Garlic Shrimp Pasta
Ingredients
- 8 ounces whole-wheat linguine — or similar thin pasta noodles
- 1 pound fresh or frozen raw shrimp — peeled, tails removed (if frozen, thaw in the refrigerator overnight before using)
- 2 tablespoons extra-virgin olive oil — divided
- 1 shallot — peeled and diced
- 5 cloves garlic — minced
- 1/2-1 teaspoon crushed red pepper flakes — divided (use less if sensitive to spice; 1 teaspoon will have a good kick)
- 1 teaspoon kosher salt — divided
- 1 teaspoon black pepper — divided
- 24 ounces mixed vegetables — of your choice, fresh or frozen. If frozen, thaw and drain
- 1/4 cup dry white wine — such as Sauvignon Blanc (or substitute low-sodium chicken broth)
- Zest and juice of 1 large or 2 small lemons
- 3 tablespoons freshly grated Parmesan cheese — plus additional as desired
- 2 tablespoons chopped fresh parsley — plus additional as desired
Instructions
- Bring a large pot of salted water to a boil and cook the pasta until al dente, according to package directions. Reserve 1/4 cup pasta water, drain remaining water, and then toss with a bit of olive oil to prevent sticking. Set aside.
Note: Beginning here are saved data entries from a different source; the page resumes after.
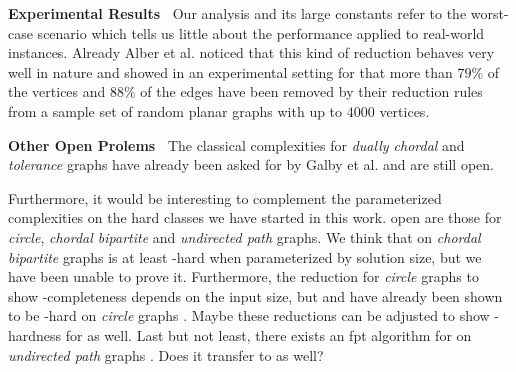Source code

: \noindent \textbf{Experimental Results~}
Our analysis and its large constants refer to the worst-case scenario which tells us little about the performance applied to real-world instances.
Already Alber et al. \cite{Alber2004} noticed that this kind of reduction behaves very well in nature and showed in an experimental setting for \pdom that more than $79\%$ of the vertices and $88\%$ of the edges have been removed by their reduction rules from a sample set of random planar graphs with up to $4000$ vertices. 

\noindent \textbf{Other Open Prolems~}
The classical complexities for \textit{dually chordal} and \textit{tolerance} graphs have already been asked for by Galby et al. \cite{Galby2020} and are still open.

Furthermore, it would be interesting to complement the parameterized complexities on the hard classes we have started in this work.
open are those for \textit{circle}, \textit{chordal bipartite} and \textit{undirected path} graphs.
We think that \sdoms on \textit{chordal bipartite} graphs is at least \WONEhs-hard when parameterized by solution size, but we have been unable to prove it.
Furthermore, the reduction for \textit{circle} graphs \cite{Kloks2021} to show \NP-completeness depends on the input size, but \doms and \tdoms have already been shown to be \WONEhs-hard on \textit{circle} graphs \cite{Bousquet2012}. 
Maybe these reductions can be adjusted to show \WONEhs-hardness for \sdoms as well.
Last but not least, there exists an fpt algorithm for \doms on \textit{undirected path} graphs \cite{Figueiredo2022}. 
Does it transfer to \sdoms as well?

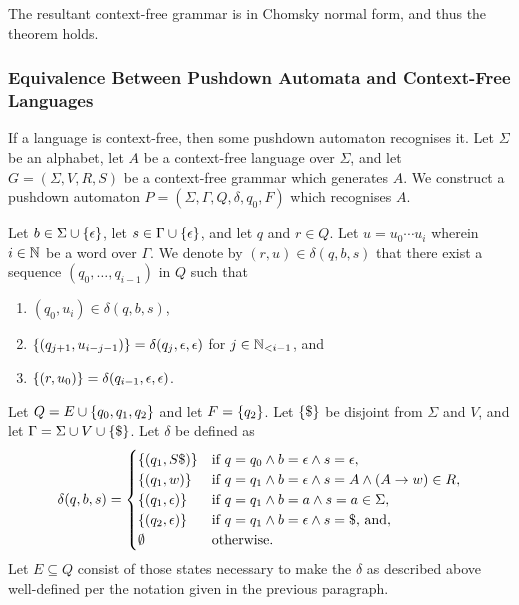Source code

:     The resultant context-free grammar is in Chomsky normal form, and thus the
    theorem holds.
\Epr

\subsubsection{Equivalence Between Pushdown Automata and Context-Free Languages}

\Blm
    \label{lem3}
    If a language is context-free, then some pushdown automaton recognises it.
\Elm
\Bpr
    Let \(\Sigma\) be an alphabet, let \(A\) be a context-free language over
    \(\Sigma\), and let \(G = (\Sigma, V, R, S)\) be a context-free grammar
    which generates \(A\).  We construct a pushdown automaton \(P = (\Sigma,
    \Gamma, Q, \delta, q_0, F)\) which recognises \(A\).

    Let \(b \in \Sigma \cup \set{\epsilon}\), let \(s \in \Gamma \cup
    \set{\epsilon}\), and let \(q\) and \(r \in Q\). Let \(u = u_0 \cdots u_i\)
    wherein \(i \in \setnat\) be a word over \(\Gamma\). We denote by \((r, u)
    \in \delta(q, b, s)\) that there exist a sequence \((q_0, \ldots, q_{i -
    1})\) in \(Q\) such that
    \begin{enumerate}
        \item \((q_0, u_i) \in \delta(q, b, s)\),
        \item \(\set{(q_{j + 1}, u_{i - j - 1})} = \delta(q_j, \epsilon,
        \epsilon)\) for \(j \in \Nln[i - 1]\), and
        \item \(\set{(r, u_0)} = \delta(q_{i - 1}, \epsilon, \epsilon)\).
    \end{enumerate}

    Let \(Q = E \cup \set{q_0, q_1, q_2}\) and let \(F = \set{q_2}\). Let
    \(\set{\$}\) be disjoint from \(\Sigma\) and \(V\), and let \(\Gamma =
    \Sigma \cup V \cup \set{\$}\). Let \(\delta\) be defined as
    \[
        \delta(q, b, s) = \begin{cases}
            \set{(q_1, S \$)} & \text{if } q = q_0 \land b = \epsilon \land s =
            \epsilon,\\
            \set{(q_1, w)} & \text{if } q = q_1 \land b = \epsilon \land s = A
            \land (A \to w) \in R,\\
            \set{(q_1, \epsilon)} & \text{if } q = q_1 \land b = a \land s = a
            \in \Sigma,\\
            \set{(q_2, \epsilon)} & \text{if } q = q_1 \land b = \epsilon \land
            s = \$\text{, and},\\
            \nset & \text{otherwise.}
        \end{cases}
    \]
    Let \(E \subseteq Q\) consist of those states necessary to make the
    \(\delta\) as described above well-defined per the notation given in the
    previous paragraph.

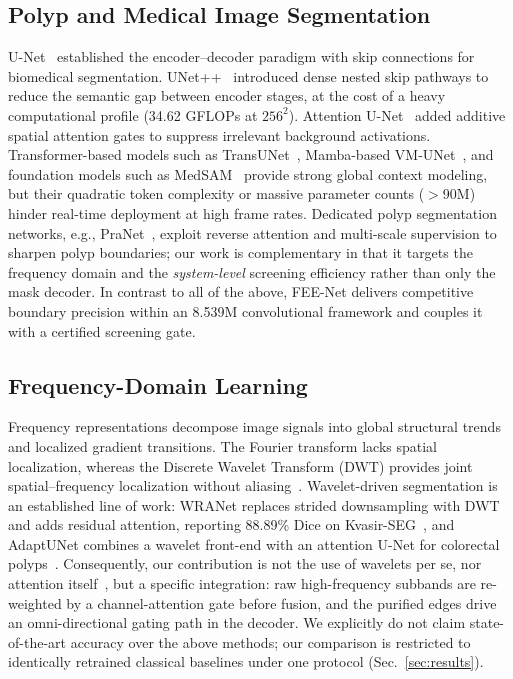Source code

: \documentclass[journal]{IEEEtran}
\begin{document}
\subsection{Polyp and Medical Image Segmentation}
U-Net~\cite{ronneberger2015u} established the encoder--decoder paradigm with skip connections for biomedical segmentation. UNet++~\cite{zhou2019unetplusplus} introduced dense nested skip pathways to reduce the semantic gap between encoder stages, at the cost of a heavy computational profile (34.62 GFLOPs at $256^2$). Attention U-Net~\cite{oktay2018attention} added additive spatial attention gates to suppress irrelevant background activations. Transformer-based models such as TransUNet~\cite{chen2021transunet}, Mamba-based VM-UNet~\cite{ruan2024vmunet}, and foundation models such as MedSAM~\cite{ma2024medsam} provide strong global context modeling, but their quadratic token complexity or massive parameter counts ($>$90M) hinder real-time deployment at high frame rates. Dedicated polyp segmentation networks, e.g., PraNet~\cite{fan2020pranet}, exploit reverse attention and multi-scale supervision to sharpen polyp boundaries; our work is complementary in that it targets the frequency domain and the \emph{system-level} screening efficiency rather than only the mask decoder. In contrast to all of the above, FEE-Net delivers competitive boundary precision within an 8.539M convolutional framework and couples it with a certified screening gate.

\subsection{Frequency-Domain Learning}
Frequency representations decompose image signals into global structural trends and localized gradient transitions. The Fourier transform lacks spatial localization, whereas the Discrete Wavelet Transform (DWT) provides joint spatial--frequency localization without aliasing~\cite{ruan2024vmunet}. Wavelet-driven segmentation is an established line of work: WRANet replaces strided downsampling with DWT and adds residual attention, reporting 88.89\% Dice on Kvasir-SEG~\cite{zhao2023wranet}, and AdaptUNet combines a wavelet front-end with an attention U-Net for colorectal polyps~\cite{rajasekar2024adaptunet}. Consequently, our contribution is not the use of wavelets per se, nor attention itself~\cite{hu2018senet}, but a specific integration: raw high-frequency subbands are re-weighted by a channel-attention gate before fusion, and the purified edges drive an omni-directional gating path in the decoder. We explicitly do not claim state-of-the-art accuracy over the above methods; our comparison is restricted to identically retrained classical baselines under one protocol (Sec.~\ref{sec:results}).
\end{document}
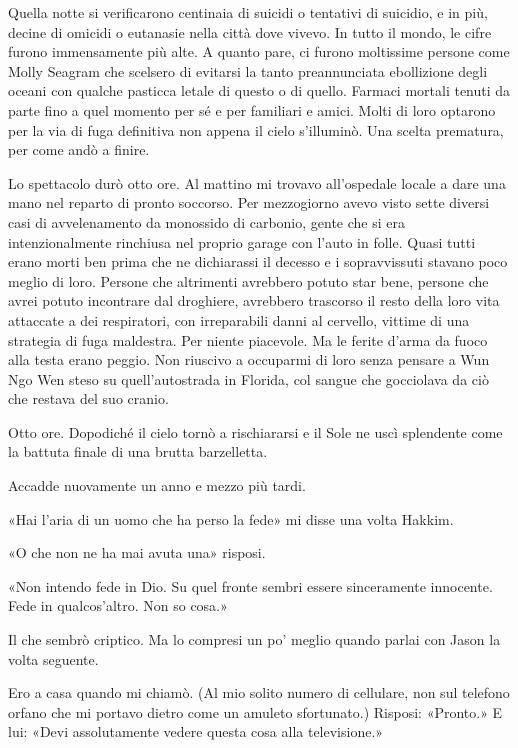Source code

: Quella notte si verificarono centinaia di suicidi o tentativi di
suicidio, e in più, decine di omicidi o eutanasie nella città dove
vivevo. In tutto il mondo, le cifre furono immensamente più alte. A
quanto pare, ci furono moltissime persone come Molly Seagram che
scelsero di evitarsi la tanto preannunciata ebollizione degli oceani con
qualche pasticca letale di questo o di quello. Farmaci mortali tenuti da
parte fino a quel momento per sé e per familiari e amici. Molti di loro
optarono per la via di fuga definitiva non appena il cielo s'illuminò.
Una scelta prematura, per come andò a finire.

Lo spettacolo durò otto ore. Al mattino mi trovavo all'ospedale locale a
dare una mano nel reparto di pronto soccorso. Per mezzogiorno avevo
visto sette diversi casi di avvelenamento da monossido di carbonio,
gente che si era intenzionalmente rinchiusa nel proprio garage con
l'auto in folle. Quasi tutti erano morti ben prima che ne dichiarassi il
decesso e i sopravvissuti stavano poco meglio di loro. Persone che
altrimenti avrebbero potuto star bene, persone che avrei potuto
incontrare dal droghiere, avrebbero trascorso il resto della loro vita
attaccate a dei respiratori, con irreparabili danni al cervello, vittime
di una strategia di fuga maldestra. Per niente piacevole. Ma le ferite
d'arma da fuoco alla testa erano peggio. Non riuscivo a occuparmi di
loro senza pensare a Wun Ngo Wen steso su quell'autostrada in Florida,
col sangue che gocciolava da ciò che restava del suo cranio.

Otto ore. Dopodiché il cielo tornò a rischiararsi e il Sole ne uscì
splendente come la battuta finale di una brutta barzelletta.

Accadde nuovamente un anno e mezzo più tardi.

\separatorefiori

«Hai l'aria di un uomo che ha perso la fede» mi disse una volta Hakkim.

«O che non ne ha mai avuta una» risposi.

«Non intendo fede in Dio. Su quel fronte sembri essere sinceramente
innocente. Fede in qualcos'altro. Non so cosa.»

Il che sembrò criptico. Ma lo compresi un po' meglio quando parlai con
Jason la volta seguente.

Ero a casa quando mi chiamò. (Al mio solito numero di cellulare, non sul
telefono orfano che mi portavo dietro come un amuleto sfortunato.)
Risposi: «Pronto.» E lui: «Devi assolutamente vedere questa cosa alla
televisione.»

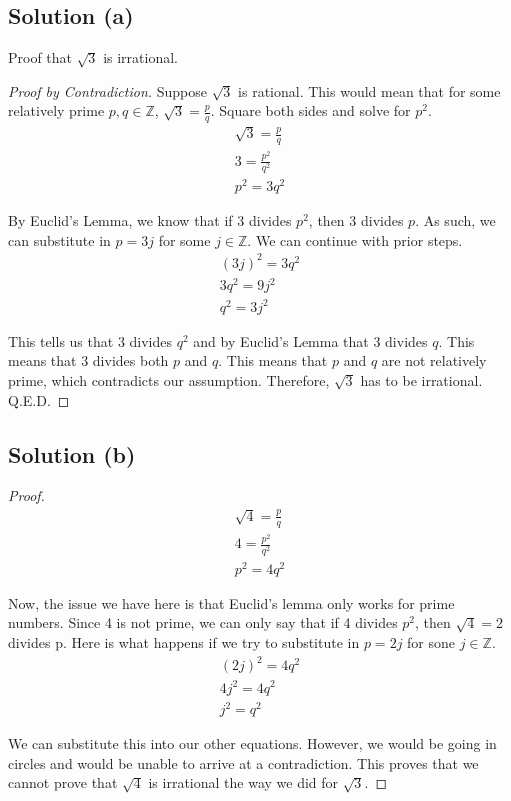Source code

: \documentclass[12pt]{report}
\begin{document}
\subsection{Solution (a)}
Proof that $\sqrt{3}$ is irrational.
\begin{proof}[Proof by Contradiction]
    Suppose $\sqrt{3}$ is rational.
    This would mean that for some relatively prime $p, q \in \mathbb{Z}$, $\sqrt{3} = \frac{p}{q}$.
    Square both sides and solve for $p^2$.
    \begin{gather}
        \sqrt{3} = \frac{p}{q}\\
        3 = \frac{p^2}{q^2}\\
        p^2 = 3q^2
    \end{gather}

    By Euclid's Lemma, we know that if 3 divides $p^2$, then 3 divides $p$.
    As such, we can substitute in $p = 3j$ for some $j \in \mathbb{Z}$.
    We can continue with prior steps.
    \begin{gather}
        (3j)^2 = 3q^2\\
        3q^2 = 9j^2\\
        q^2 = 3j^2
    \end{gather}

    This tells us that 3 divides $q^2$ and by Euclid's Lemma that 3 divides $q$.
    This means that 3 divides both $p$ and $q$. 
    This means that $p$ and $q$ are not relatively prime, which contradicts our assumption.
    Therefore, $\sqrt{3}$ has to be irrational.\\
    Q.E.D.
\end{proof}

\subsection{Solution (b)}
\begin{proof}
    \begin{gather}
        \sqrt{4} = \frac{p}{q}\\
        4 = \frac{p^2}{q^2}\\
        p^2 = 4q^2
    \end{gather}
    
    Now, the issue we have here is that Euclid's lemma only works for prime numbers.
    Since 4 is not prime, we can only say that if 4 divides $p^2$, then $\sqrt{4} = 2$ divides p. 
    Here is what happens if we try to substitute in $p = 2j$ for sone $j \in \mathbb{Z}$.
    \begin{gather}
        (2j)^2  =   4q^2\\
        4j^2    =   4q^2\\
        j^2     =   q^2
    \end{gather}
    
    We can substitute this into our other equations. 
    However, we would be going in circles and would be unable to arrive at a contradiction.
    This proves that we cannot prove that $\sqrt{4}$ is irrational the way we did for $\sqrt{3}$.
\end{proof}
\end{document}
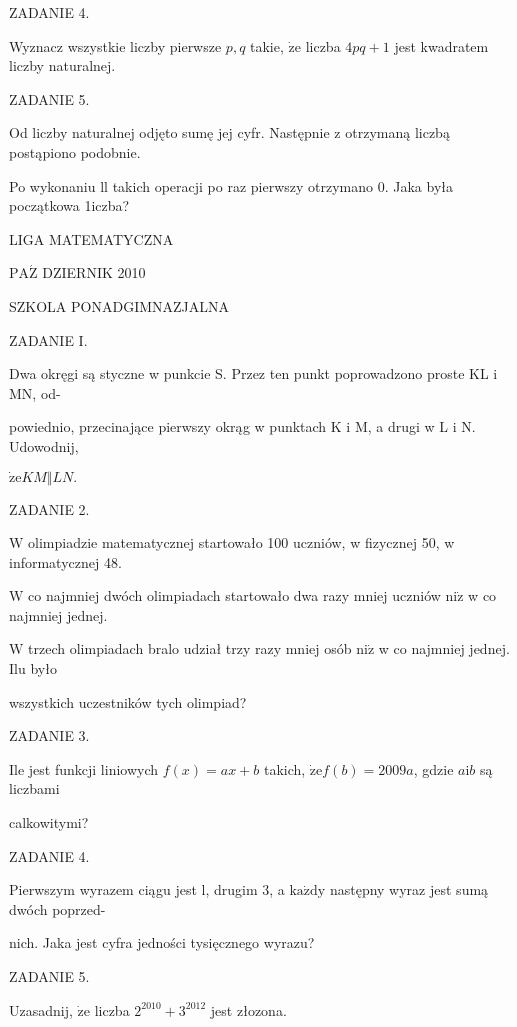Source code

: \documentclass[a4paper,12pt]{article}
\begin{document}
ZADANIE 4.

Wyznacz wszystkie liczby pierwsze $p, q$ takie, $\dot{\mathrm{z}}\mathrm{e}$ liczba $4pq+1$ jest kwadratem liczby naturalnej.

ZADANIE 5.

Od liczby naturalnej odjęto sumę jej cyfr. Następnie z otrzymaną liczbą postąpiono podobnie.

Po wykonaniu ll takich operacji po raz pierwszy otrzymano 0. Jaka była początkowa 1iczba?






LIGA MATEMATYCZNA

$\mathrm{P}\mathrm{A}\acute{\mathrm{Z}}$ DZIERNIK 2010

SZKOLA PONADGIMNAZJALNA

ZADANIE I.

Dwa okręgi są styczne w punkcie S. Przez ten punkt poprowadzono proste KL i MN, od-

powiednio, przecinające pierwszy okrąg w punktach K i M, a drugi w L i N. Udowodnij,

$\dot{\mathrm{z}}\mathrm{e}KM\Vert LN.$

ZADANIE 2.

$\mathrm{W}$ olimpiadzie matematycznej startowało 100 uczniów, w fizycznej 50, w informatycznej 48.

$\mathrm{W}$ co najmniej dwóch olimpiadach startowało dwa razy mniej uczniów $\mathrm{n}\mathrm{i}\dot{\mathrm{z}}$ w co najmniej jednej.

$\mathrm{W}$ trzech olimpiadach bralo udział trzy razy mniej osób $\mathrm{n}\mathrm{i}\dot{\mathrm{z}}$ w co najmniej jednej. Ilu było

wszystkich uczestników tych olimpiad?

ZADANIE 3.

Ile jest funkcji liniowych $f(x) = ax+b$ takich, $\dot{\mathrm{z}}\mathrm{e} f(b) = 2009a$, gdzie $a \mathrm{i} b$ są liczbami

calkowitymi?

ZADANIE 4.

Pierwszym wyrazem ciągu jest l, drugim 3, a $\mathrm{k}\mathrm{a}\dot{\mathrm{z}}\mathrm{d}\mathrm{y}$ następny wyraz jest sumą dwóch poprzed-

nich. Jaka jest cyfra jedności tysięcznego wyrazu?

ZADANIE 5.

Uzasadnij, $\dot{\mathrm{z}}\mathrm{e}$ liczba $2^{2010}+3^{2012}$ jest złozona.
\end{document}
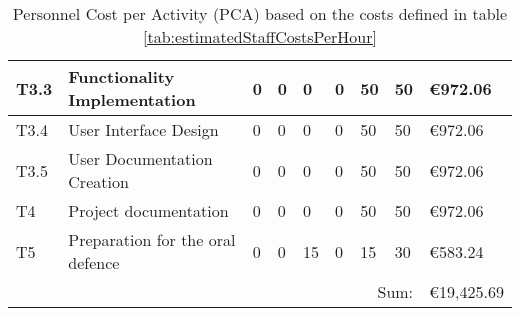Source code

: \begin{landscape}
\begin{table}[!ht]
\begin{tabular}{|l|l|p{1.5cm}|p{1.5cm}|l|l|p{2cm}|l|l|}
        T3.3 & Functionality Implementation & 0 & 0 & 0 & 0 & 50 & 50 & €972.06 \\ \hline
        T3.4 & User Interface Design & 0 & 0 & 0 & 0 & 50 & 50 & €972.06 \\ \hline
        T3.5 & User Documentation Creation & 0 & 0 & 0 & 0 & 50 & 50 & €972.06 \\ \hline
        \rowcolor{black!15}
        T4 & Project documentation & 0 & 0 & 0 & 0 & 50 & 50 & €972.06 \\ \hline
        \rowcolor{black!15}
        T5 & Preparation for the oral defence & 0 & 0 & 15 & 0 & 15 & 30 & €583.24 \\ \hline
        \multicolumn{8}{r|}{Sum: } & €19,425.69 \\ \cline{9-9}
    \end{tabular}
    \caption{Personnel Cost per Activity (PCA) based on the costs defined in table \ref{tab:estimatedStaffCostsPerHour}}
    \label{tab:PCA}
\end{table}
\end{landscape}

\newpage

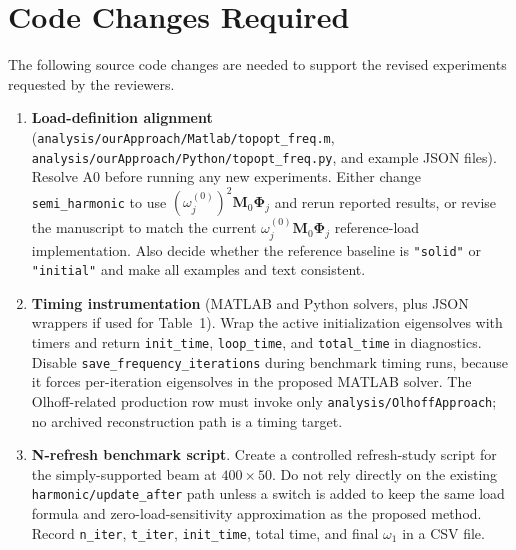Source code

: \documentclass[12pt,a4paper]{article}
\begin{document}
\section{Code Changes Required}

The following source code changes are needed to support the revised
experiments requested by the reviewers.

\begin{enumerate}[leftmargin=1.6em]

  \item \textbf{Load-definition alignment}
        (\texttt{analysis/ourApproach/Matlab/topopt\_freq.m},
        \texttt{analysis/ourApproach/Python/topopt\_freq.py}, and example
        JSON files).  Resolve A0 before running any new experiments.  Either
        change \texttt{semi\_harmonic} to use
        $(\omega_j^{(0)})^2\mathbf{M}_0\boldsymbol{\Phi}_j$ and rerun
        reported results, or revise the manuscript to match the current
        $\omega_j^{(0)}\mathbf{M}_0\boldsymbol{\Phi}_j$ reference-load
        implementation.  Also decide whether the reference baseline is
        \texttt{"solid"} or \texttt{"initial"} and make all examples and text
        consistent.

  \item \textbf{Timing instrumentation}
        (MATLAB and Python solvers, plus JSON wrappers if used for Table~1).
        Wrap the active initialization eigensolves with timers and return
        \texttt{init\_time}, \texttt{loop\_time}, and \texttt{total\_time} in
        diagnostics.  Disable \texttt{save\_frequency\_iterations} during
        benchmark timing runs, because it forces per-iteration eigensolves in
        the proposed MATLAB solver.  The Olhoff-related production row must
        invoke only \texttt{analysis/OlhoffApproach}; no archived
        reconstruction path is a timing target.

  \item \textbf{N-refresh benchmark script}.
        Create a controlled refresh-study script for the simply-supported
        beam at $400{\times}50$.  Do not rely directly on the existing
        \texttt{harmonic/update\_after} path unless a switch is added to keep
        the same load formula and zero-load-sensitivity approximation as the
        proposed method.  Record \texttt{n\_iter}, \texttt{t\_iter},
        \texttt{init\_time}, total time, and final $\omega_1$ in a CSV file.


\end{enumerate}
\end{document}
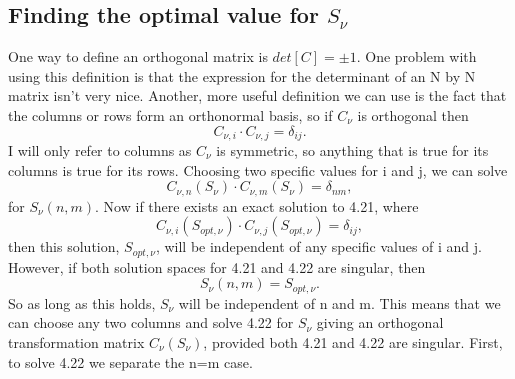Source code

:\documentclass[10pt]{article}
\numberwithin{equation}{section}
\begin{document}
\begin{multicols}{2}
\subsection{Finding the optimal value for $S_{\nu}$}
One way to define an orthogonal matrix is $det[C] = \pm1$. One problem with using this definition is that the expression for the determinant of an N by N matrix isn't very nice. Another, more useful definition we can use is the fact that the columns or rows form an orthonormal basis, so if $C_{\nu}$ is orthogonal then
\begin{equation}
C_{\nu,i}\cdot C_{\nu,j}= \delta_{ij}.
\end{equation}
I will only refer to columns as $C_{\nu}$ is symmetric, so anything that is true for its columns is true for its rows. 
Choosing two specific values for i and j, we can solve 
\begin{equation}
C_{\nu,n}(S_{\nu})\cdot C_{\nu,m}(S_{\nu})= \delta_{nm},
\end{equation}
for $S_{\nu}(n,m)$. Now if there exists an exact solution to 4.21, where 
\begin{equation}
C_{\nu,i}(S_{opt,\nu})\cdot C_{\nu,j}(S_{opt,\nu})= \delta_{ij},
\end{equation}
then this solution, $S_{opt,\nu}$, will be independent of any specific values of i and j. However, if both solution spaces for 4.21 and 4.22 are singular, then 
\begin{equation}
S_{\nu}(n,m) = S_{opt,\nu}.
\end{equation}
So as long as this holds, $S_{\nu}$ will be independent of n and m. This means that we can choose any two columns and solve 4.22 for $S_{\nu}$ giving an orthogonal transformation matrix $C_{\nu}(S_{\nu})$, provided both 4.21 and 4.22 are singular. First, to solve 4.22 we separate the n=m case.


\end{multicols}
\end{document}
- Meanwhile, rinse the shrimp and pat dry. Heat 1 tablespoon olive oil in a large skillet over medium-high heat. Add the shallot and cook until fragrant, about 2 minutes. Add the garlic and cook 1 additional minute. Add the shrimp, and then sprinkle with half the amount of red pepper (1/4 or 1/2 teaspoon depending upon your desired spice level), 1/2 teaspoon salt, and 1/2 teaspoon black pepper. Sauté, stirring to coat with garlic, just until cooked through (both sides will be pink and opaque), about 3 to 4 minutes. Remove to a plate and set aside.
- Heat the remaining 1 tablespoon olive oil over medium high. Add the vegetables and the remaining 1/4 or 1/2 teaspoon red pepper, 1/2 teaspoon salt, and 1/2 teaspoon black pepper. Cook until the vegetables are hot and lightly sautéed, 4 to 5 minutes. Add the white wine and return the shrimp to the skillet. Cook for 2 minutes, allowing the wine to reduce. Stir in the lemon zest and juice and remove from heat.
- Add the pasta to the skillet and toss. If the pasta is too dry, add a bit of the reserved pasta water. Serve warm, topped with Parmesan and parsley.